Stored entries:

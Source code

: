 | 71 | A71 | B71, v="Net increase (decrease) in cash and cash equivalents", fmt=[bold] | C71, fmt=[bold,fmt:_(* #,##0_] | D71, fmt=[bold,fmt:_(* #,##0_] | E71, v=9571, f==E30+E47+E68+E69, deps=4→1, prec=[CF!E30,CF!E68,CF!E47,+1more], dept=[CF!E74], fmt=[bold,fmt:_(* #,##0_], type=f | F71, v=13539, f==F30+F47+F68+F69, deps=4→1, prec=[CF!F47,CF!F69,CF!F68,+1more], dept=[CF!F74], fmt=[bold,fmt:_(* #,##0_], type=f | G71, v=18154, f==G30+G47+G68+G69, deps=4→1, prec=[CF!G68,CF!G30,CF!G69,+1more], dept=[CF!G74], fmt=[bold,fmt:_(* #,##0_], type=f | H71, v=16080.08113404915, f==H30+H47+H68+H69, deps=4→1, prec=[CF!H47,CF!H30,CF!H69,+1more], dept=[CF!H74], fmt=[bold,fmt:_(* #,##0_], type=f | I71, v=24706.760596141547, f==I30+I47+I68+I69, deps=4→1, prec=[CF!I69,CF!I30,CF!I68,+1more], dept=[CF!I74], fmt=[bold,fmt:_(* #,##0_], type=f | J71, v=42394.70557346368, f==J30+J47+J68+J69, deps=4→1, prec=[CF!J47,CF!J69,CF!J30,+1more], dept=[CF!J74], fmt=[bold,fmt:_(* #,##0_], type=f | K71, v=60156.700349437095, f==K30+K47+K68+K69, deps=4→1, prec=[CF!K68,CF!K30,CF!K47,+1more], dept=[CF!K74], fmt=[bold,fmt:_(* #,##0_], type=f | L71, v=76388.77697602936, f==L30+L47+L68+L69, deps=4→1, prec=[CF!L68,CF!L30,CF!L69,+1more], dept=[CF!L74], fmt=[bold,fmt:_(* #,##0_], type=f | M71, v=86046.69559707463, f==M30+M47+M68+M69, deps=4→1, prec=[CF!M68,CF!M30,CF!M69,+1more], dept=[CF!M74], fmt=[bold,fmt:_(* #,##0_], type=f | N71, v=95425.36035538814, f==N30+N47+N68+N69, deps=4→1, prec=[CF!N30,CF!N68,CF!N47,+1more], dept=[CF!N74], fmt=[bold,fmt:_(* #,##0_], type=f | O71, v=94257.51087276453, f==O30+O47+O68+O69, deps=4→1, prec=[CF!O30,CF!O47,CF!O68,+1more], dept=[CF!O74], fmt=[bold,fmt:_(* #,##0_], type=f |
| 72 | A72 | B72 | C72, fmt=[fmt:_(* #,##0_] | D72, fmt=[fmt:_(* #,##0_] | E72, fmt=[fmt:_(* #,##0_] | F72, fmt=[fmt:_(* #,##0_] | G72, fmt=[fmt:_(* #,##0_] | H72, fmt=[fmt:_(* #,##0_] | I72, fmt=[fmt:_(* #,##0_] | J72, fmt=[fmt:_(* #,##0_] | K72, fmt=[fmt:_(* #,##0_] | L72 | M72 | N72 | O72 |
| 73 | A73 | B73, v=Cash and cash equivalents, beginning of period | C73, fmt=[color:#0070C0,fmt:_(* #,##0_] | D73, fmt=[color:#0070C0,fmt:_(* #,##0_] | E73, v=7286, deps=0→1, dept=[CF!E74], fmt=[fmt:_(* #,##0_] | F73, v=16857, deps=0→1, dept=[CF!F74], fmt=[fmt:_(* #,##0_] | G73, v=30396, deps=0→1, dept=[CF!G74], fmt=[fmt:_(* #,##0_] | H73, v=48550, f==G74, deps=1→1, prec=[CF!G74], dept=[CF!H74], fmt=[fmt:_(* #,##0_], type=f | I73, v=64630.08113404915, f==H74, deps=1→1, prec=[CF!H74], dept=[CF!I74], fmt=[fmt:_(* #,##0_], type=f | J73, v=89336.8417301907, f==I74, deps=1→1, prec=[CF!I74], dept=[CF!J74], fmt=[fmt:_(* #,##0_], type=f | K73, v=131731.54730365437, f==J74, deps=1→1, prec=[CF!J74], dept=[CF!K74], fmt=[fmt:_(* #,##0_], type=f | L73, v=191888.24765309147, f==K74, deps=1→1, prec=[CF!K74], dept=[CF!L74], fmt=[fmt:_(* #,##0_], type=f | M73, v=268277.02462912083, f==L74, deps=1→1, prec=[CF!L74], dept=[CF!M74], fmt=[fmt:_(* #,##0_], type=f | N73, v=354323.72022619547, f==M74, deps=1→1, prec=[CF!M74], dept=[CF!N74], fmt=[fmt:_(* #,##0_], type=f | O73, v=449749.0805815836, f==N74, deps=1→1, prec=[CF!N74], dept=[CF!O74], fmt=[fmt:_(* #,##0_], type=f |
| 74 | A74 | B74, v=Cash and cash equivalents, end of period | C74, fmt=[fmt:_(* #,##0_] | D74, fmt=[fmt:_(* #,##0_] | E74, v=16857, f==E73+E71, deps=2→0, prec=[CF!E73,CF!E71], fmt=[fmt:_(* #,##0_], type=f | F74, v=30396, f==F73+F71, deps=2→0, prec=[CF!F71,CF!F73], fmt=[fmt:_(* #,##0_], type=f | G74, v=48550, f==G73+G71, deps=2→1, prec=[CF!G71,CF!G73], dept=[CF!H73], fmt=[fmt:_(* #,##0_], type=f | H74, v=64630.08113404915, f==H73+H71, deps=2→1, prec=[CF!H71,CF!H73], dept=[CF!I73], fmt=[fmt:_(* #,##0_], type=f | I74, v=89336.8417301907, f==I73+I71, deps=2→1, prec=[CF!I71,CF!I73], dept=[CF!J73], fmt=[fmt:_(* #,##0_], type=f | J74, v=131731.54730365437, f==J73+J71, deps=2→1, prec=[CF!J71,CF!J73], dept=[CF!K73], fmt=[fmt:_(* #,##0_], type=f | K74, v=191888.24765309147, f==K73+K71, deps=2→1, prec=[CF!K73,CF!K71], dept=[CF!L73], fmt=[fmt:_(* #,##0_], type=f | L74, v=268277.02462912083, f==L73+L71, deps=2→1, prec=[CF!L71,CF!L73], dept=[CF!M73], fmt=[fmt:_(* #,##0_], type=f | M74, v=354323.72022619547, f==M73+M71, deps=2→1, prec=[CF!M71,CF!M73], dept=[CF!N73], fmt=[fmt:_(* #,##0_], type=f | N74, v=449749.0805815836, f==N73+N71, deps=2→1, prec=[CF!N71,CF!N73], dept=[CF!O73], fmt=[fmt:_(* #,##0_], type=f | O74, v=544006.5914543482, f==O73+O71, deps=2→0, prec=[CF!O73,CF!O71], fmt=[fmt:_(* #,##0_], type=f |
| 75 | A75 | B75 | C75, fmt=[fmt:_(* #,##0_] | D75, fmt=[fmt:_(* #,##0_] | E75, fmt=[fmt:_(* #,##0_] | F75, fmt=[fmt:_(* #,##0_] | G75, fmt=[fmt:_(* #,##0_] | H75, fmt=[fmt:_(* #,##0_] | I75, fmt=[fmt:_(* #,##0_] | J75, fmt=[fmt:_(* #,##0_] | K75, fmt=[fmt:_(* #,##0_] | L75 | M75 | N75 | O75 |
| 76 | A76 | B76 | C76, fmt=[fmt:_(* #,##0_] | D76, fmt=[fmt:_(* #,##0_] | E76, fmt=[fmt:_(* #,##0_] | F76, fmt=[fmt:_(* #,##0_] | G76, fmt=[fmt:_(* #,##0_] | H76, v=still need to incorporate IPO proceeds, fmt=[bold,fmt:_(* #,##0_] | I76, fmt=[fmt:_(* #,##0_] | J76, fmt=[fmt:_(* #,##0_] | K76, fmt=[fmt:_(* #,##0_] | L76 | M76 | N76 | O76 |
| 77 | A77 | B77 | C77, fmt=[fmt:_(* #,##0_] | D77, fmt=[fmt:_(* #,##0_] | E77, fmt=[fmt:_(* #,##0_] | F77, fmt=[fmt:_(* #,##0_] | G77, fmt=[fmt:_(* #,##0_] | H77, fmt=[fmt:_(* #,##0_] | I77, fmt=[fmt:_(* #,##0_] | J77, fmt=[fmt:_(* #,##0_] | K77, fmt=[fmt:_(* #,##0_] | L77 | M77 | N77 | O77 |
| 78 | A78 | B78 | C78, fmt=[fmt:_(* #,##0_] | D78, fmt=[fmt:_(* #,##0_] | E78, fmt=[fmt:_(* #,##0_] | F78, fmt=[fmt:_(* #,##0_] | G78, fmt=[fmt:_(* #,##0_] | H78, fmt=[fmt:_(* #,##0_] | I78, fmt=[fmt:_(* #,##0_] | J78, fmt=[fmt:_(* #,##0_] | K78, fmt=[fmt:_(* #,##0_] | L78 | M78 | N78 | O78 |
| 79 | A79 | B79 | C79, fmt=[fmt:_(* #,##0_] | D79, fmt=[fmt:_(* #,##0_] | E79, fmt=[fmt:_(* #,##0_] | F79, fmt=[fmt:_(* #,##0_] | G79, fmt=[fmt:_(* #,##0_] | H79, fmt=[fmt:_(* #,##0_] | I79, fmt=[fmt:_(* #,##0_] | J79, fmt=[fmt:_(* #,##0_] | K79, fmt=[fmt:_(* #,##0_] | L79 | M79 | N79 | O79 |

==

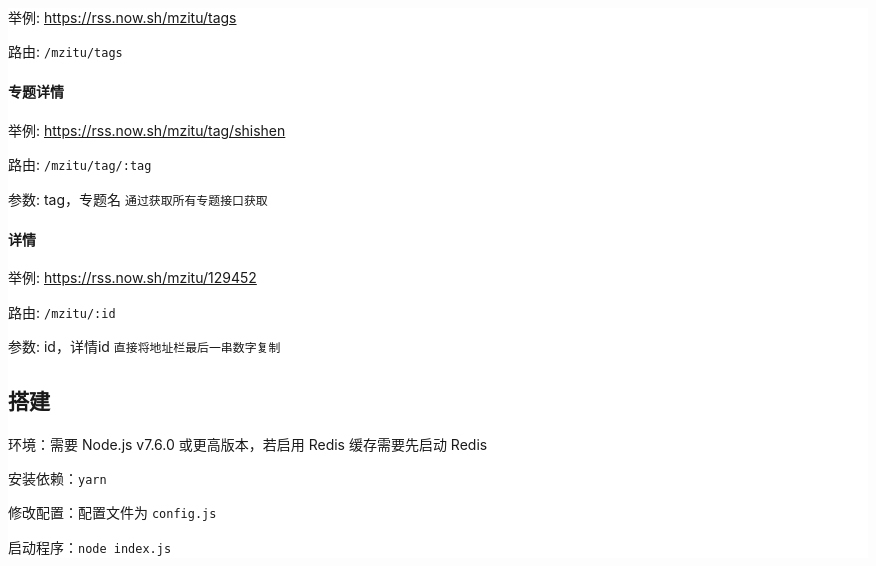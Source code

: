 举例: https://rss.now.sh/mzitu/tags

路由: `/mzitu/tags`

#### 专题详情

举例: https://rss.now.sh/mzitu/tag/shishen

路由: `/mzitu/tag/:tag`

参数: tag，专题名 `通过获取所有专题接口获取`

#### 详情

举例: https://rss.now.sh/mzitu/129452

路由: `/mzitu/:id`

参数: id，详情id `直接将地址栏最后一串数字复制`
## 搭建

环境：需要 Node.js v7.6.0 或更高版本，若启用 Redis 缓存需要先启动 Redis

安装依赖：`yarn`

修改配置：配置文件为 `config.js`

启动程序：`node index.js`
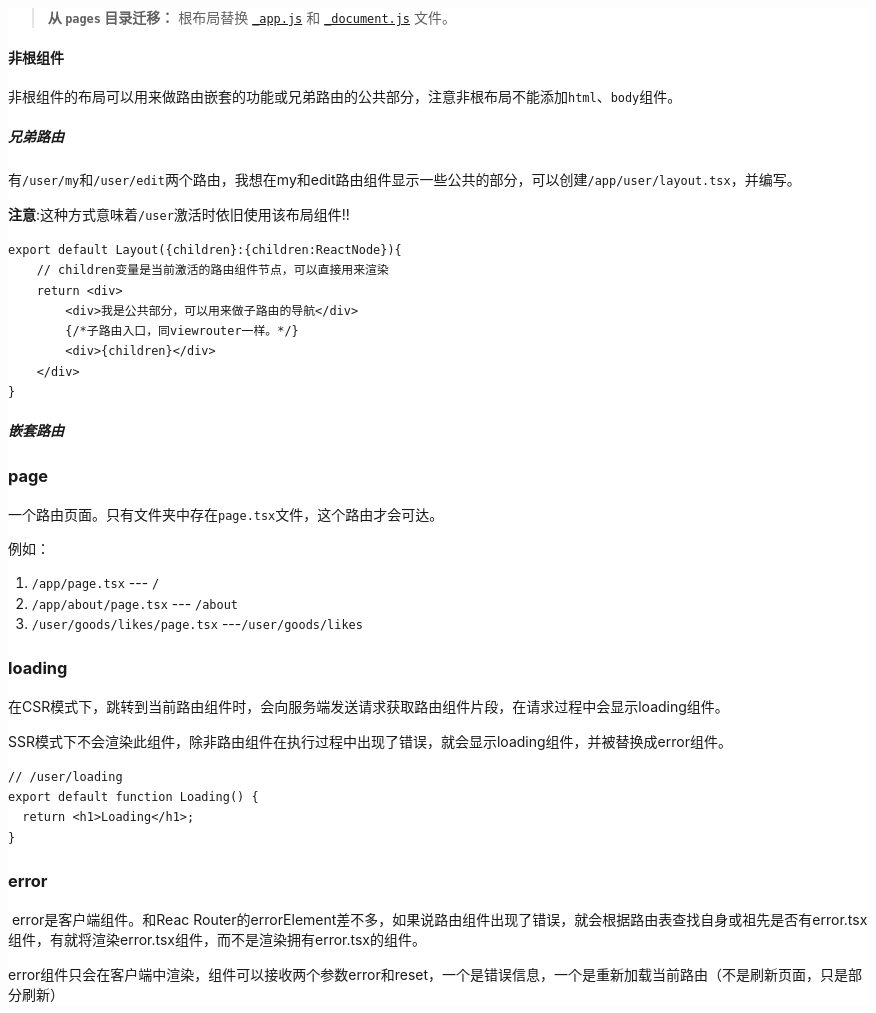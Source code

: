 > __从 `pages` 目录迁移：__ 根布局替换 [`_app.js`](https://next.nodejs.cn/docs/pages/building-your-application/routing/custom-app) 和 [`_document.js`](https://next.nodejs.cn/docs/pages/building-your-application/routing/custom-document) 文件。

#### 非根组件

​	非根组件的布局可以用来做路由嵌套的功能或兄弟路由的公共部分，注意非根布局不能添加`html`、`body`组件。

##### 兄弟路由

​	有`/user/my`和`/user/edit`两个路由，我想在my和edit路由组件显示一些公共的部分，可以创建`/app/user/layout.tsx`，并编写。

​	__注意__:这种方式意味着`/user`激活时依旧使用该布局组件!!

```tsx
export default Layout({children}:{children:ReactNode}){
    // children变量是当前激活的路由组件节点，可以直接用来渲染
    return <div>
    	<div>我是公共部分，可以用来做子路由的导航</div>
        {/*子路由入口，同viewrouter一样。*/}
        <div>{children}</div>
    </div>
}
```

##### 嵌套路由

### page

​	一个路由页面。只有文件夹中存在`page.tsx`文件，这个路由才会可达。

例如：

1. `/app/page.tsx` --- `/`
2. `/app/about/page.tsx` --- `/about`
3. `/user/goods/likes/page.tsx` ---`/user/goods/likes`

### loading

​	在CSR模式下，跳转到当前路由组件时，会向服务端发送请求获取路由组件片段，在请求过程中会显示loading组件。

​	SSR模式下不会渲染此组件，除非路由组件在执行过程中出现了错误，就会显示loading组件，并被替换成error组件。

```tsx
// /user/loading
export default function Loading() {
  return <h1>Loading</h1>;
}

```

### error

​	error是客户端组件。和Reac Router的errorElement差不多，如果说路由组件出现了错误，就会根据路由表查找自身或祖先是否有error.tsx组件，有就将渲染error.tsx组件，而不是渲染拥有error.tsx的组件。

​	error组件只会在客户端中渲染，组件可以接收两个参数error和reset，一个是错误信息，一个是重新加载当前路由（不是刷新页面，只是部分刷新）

==

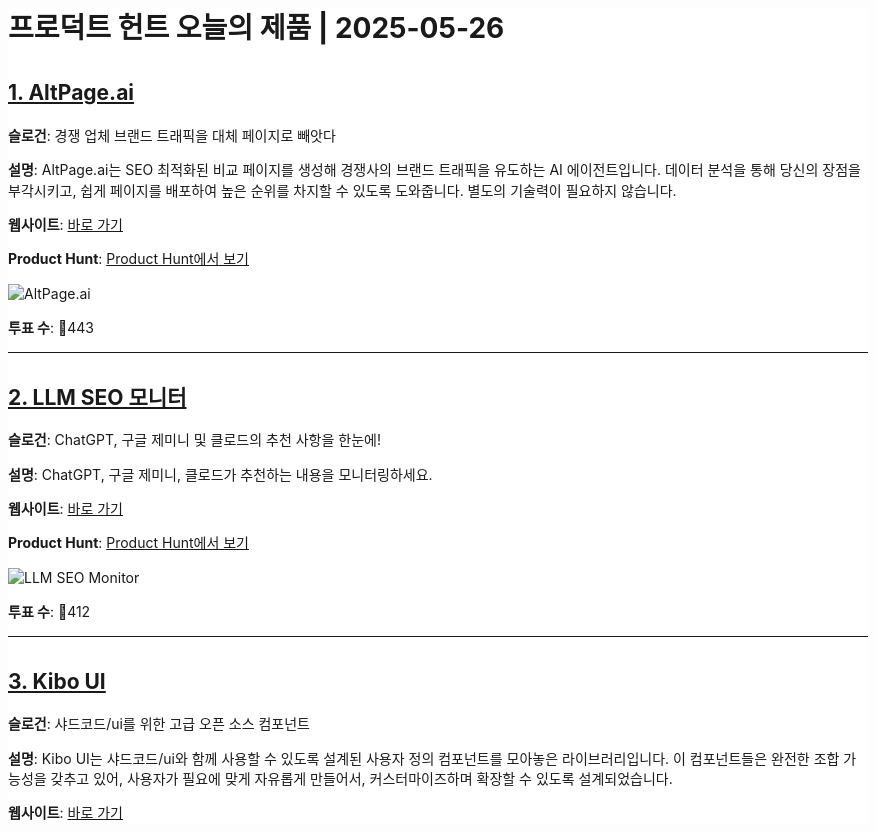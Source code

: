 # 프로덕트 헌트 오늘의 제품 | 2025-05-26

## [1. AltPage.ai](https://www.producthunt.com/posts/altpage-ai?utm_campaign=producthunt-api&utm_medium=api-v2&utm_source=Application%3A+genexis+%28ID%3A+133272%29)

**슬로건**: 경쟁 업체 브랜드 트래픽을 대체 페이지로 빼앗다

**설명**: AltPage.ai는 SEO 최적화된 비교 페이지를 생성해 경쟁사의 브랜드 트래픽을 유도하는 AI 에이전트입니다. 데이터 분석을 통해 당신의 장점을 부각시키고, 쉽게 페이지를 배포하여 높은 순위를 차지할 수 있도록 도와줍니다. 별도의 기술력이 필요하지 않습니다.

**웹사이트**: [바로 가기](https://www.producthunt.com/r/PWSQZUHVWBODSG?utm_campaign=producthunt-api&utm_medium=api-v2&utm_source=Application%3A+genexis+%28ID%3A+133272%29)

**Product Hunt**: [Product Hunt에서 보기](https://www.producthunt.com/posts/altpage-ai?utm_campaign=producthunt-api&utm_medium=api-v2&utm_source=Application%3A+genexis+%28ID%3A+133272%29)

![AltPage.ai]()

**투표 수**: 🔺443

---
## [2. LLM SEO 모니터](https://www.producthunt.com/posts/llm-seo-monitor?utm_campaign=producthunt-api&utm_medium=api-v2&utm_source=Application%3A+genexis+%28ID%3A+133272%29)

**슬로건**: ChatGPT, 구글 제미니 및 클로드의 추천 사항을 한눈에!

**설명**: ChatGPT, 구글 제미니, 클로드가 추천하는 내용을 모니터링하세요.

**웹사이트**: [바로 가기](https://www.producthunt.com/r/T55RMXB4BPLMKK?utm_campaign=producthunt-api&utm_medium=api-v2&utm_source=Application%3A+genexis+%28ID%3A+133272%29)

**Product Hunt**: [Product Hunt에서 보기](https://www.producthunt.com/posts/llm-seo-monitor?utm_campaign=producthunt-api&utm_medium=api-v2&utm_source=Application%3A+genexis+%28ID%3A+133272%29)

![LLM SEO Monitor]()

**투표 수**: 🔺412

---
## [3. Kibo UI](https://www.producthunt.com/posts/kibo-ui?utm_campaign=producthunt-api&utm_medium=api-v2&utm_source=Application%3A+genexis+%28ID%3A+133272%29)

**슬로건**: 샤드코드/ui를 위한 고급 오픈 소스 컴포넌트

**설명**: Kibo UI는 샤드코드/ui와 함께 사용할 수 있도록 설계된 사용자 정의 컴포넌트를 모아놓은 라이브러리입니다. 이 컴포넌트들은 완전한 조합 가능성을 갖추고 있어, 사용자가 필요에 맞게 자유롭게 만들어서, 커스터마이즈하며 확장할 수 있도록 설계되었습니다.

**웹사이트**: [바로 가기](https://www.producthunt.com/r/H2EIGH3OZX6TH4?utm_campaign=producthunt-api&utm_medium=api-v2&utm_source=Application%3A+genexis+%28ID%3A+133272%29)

* PROBLEM TO SOLVE *
Show every line from the entries above in which the word "Kibo" appears.

* TASK RESPONSE *
## [3. Kibo UI](https://www.producthunt.com/posts/kibo-ui?utm_campaign=producthunt-api&utm_medium=api-v2&utm_source=Application%3A+genexis+%28ID%3A+133272%29)
**설명**: Kibo UI는 샤드코드/ui와 함께 사용할 수 있도록 설계된 사용자 정의 컴포넌트를 모아놓은 라이브러리입니다. 이 컴포넌트들은 완전한 조합 가능성을 갖추고 있어, 사용자가 필요에 맞게 자유롭게 만들어서, 커스터마이즈하며 확장할 수 있도록 설계되었습니다.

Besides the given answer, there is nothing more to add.